* Dataset excerpts *
• • • • • • •

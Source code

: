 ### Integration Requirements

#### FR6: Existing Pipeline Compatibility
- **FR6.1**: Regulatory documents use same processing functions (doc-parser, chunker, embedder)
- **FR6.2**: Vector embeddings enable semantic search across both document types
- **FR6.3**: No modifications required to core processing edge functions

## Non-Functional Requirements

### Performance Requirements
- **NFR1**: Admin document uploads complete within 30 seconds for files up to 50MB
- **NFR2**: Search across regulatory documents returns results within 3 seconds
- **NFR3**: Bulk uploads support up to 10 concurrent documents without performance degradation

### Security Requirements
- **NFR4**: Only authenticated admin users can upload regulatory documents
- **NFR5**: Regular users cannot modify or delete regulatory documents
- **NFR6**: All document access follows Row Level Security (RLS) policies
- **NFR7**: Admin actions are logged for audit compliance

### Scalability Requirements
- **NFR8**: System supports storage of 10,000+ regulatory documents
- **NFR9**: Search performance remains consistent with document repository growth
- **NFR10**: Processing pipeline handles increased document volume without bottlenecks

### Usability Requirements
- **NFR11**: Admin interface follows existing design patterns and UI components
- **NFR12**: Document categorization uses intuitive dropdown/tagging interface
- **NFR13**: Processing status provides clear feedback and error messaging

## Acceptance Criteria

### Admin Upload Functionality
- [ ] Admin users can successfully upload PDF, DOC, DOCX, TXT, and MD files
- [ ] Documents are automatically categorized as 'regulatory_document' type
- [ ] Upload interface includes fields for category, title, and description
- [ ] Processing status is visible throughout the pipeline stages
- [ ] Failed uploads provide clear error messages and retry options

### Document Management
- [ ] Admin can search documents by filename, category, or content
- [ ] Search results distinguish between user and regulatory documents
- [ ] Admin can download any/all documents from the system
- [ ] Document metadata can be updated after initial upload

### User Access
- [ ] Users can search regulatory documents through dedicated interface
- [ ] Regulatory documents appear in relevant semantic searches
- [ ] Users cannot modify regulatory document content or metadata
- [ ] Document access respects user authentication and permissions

• • • • • • •

* Task *
From the data above, copy each line where the string "category" appears.

* Exercise result *
- [ ] Upload interface includes fields for category, title, and description
- [ ] Admin can search documents by filename, category, or content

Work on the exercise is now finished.